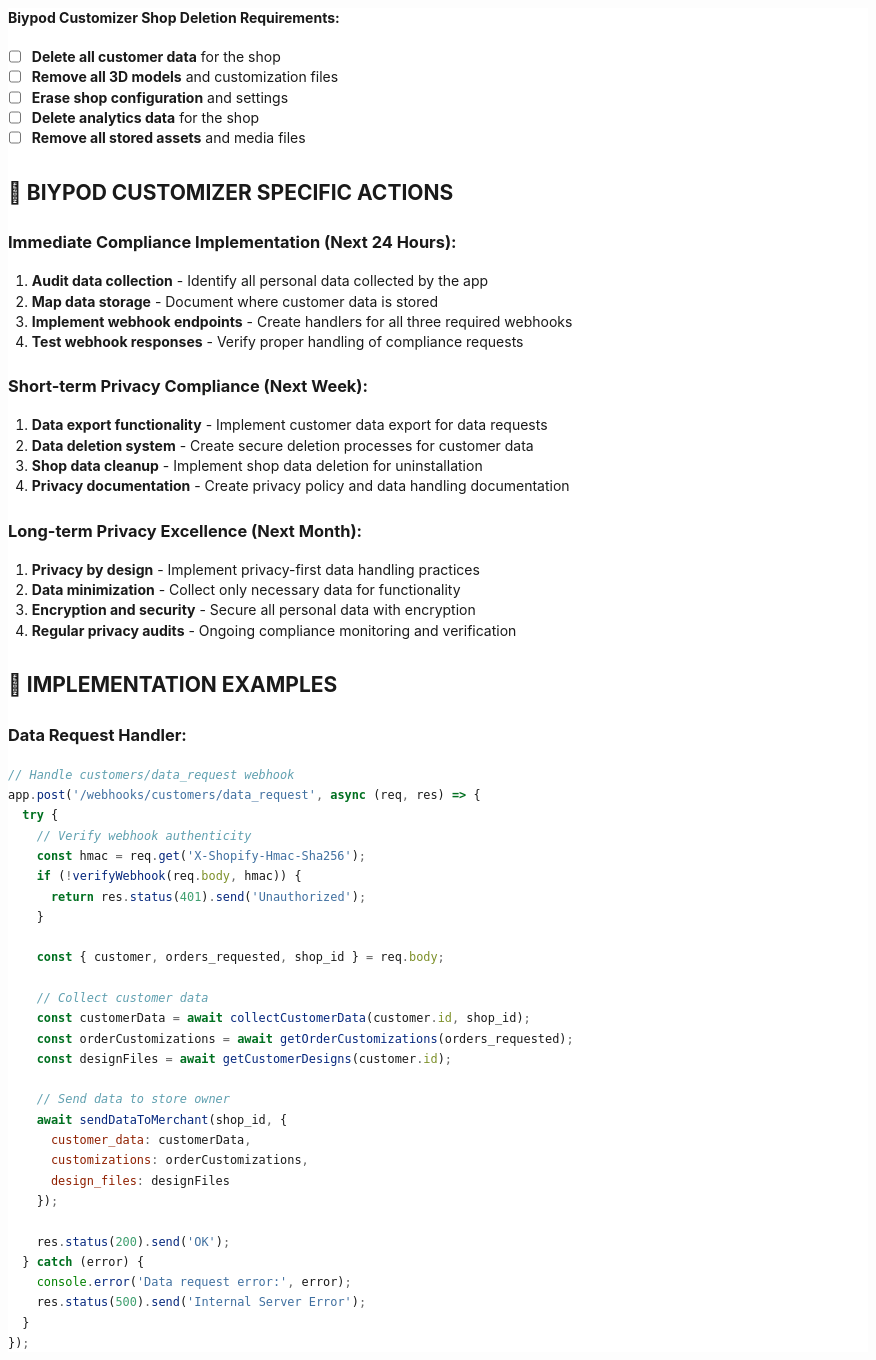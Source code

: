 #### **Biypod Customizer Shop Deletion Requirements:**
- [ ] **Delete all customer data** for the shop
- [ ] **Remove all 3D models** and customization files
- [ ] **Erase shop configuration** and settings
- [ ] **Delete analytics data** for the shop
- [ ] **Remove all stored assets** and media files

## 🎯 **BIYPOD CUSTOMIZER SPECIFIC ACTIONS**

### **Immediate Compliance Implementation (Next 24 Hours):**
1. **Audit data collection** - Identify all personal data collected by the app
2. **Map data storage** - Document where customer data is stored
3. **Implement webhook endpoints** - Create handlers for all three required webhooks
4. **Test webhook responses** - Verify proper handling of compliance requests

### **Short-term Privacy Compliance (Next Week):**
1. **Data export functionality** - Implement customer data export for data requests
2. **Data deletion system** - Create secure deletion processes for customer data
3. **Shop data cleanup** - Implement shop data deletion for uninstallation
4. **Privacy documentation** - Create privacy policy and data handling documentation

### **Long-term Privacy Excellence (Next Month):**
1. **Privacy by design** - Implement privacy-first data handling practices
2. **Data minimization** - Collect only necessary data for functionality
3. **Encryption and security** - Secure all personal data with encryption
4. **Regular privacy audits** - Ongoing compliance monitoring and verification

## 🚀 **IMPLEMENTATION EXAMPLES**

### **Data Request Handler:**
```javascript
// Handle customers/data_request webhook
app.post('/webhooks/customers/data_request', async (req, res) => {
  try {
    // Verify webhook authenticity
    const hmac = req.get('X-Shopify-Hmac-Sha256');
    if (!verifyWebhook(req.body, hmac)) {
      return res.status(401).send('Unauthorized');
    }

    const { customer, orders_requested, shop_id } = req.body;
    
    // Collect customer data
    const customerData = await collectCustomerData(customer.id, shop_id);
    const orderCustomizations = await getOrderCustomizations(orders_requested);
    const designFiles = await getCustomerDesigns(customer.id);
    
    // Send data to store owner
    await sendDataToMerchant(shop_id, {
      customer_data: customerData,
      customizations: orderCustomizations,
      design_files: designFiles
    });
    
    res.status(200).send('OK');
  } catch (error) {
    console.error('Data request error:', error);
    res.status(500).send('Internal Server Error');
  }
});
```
━━━━━━
:: EXERCISE ::
If an entry above holds a picture, omit the picture but retype everything else exactly.

:: SOLVED EXERCISE ::
Source code

: #### **Biypod Customizer Shop Deletion Requirements:**
- [ ] **Delete all customer data** for the shop
- [ ] **Remove all 3D models** and customization files
- [ ] **Erase shop configuration** and settings
- [ ] **Delete analytics data** for the shop
- [ ] **Remove all stored assets** and media files

## 🎯 **BIYPOD CUSTOMIZER SPECIFIC ACTIONS**

### **Immediate Compliance Implementation (Next 24 Hours):**
1. **Audit data collection** - Identify all personal data collected by the app
2. **Map data storage** - Document where customer data is stored
3. **Implement webhook endpoints** - Create handlers for all three required webhooks
4. **Test webhook responses** - Verify proper handling of compliance requests

### **Short-term Privacy Compliance (Next Week):**
1. **Data export functionality** - Implement customer data export for data requests
2. **Data deletion system** - Create secure deletion processes for customer data
3. **Shop data cleanup** - Implement shop data deletion for uninstallation
4. **Privacy documentation** - Create privacy policy and data handling documentation

### **Long-term Privacy Excellence (Next Month):**
1. **Privacy by design** - Implement privacy-first data handling practices
2. **Data minimization** - Collect only necessary data for functionality
3. **Encryption and security** - Secure all personal data with encryption
4. **Regular privacy audits** - Ongoing compliance monitoring and verification

## 🚀 **IMPLEMENTATION EXAMPLES**

### **Data Request Handler:**
```javascript
// Handle customers/data_request webhook
app.post('/webhooks/customers/data_request', async (req, res) => {
  try {
    // Verify webhook authenticity
    const hmac = req.get('X-Shopify-Hmac-Sha256');
    if (!verifyWebhook(req.body, hmac)) {
      return res.status(401).send('Unauthorized');
    }

    const { customer, orders_requested, shop_id } = req.body;
    
    // Collect customer data
    const customerData = await collectCustomerData(customer.id, shop_id);
    const orderCustomizations = await getOrderCustomizations(orders_requested);
    const designFiles = await getCustomerDesigns(customer.id);
    
    // Send data to store owner
    await sendDataToMerchant(shop_id, {
      customer_data: customerData,
      customizations: orderCustomizations,
      design_files: designFiles
    });
    
    res.status(200).send('OK');
  } catch (error) {
    console.error('Data request error:', error);
    res.status(500).send('Internal Server Error');
  }
});
```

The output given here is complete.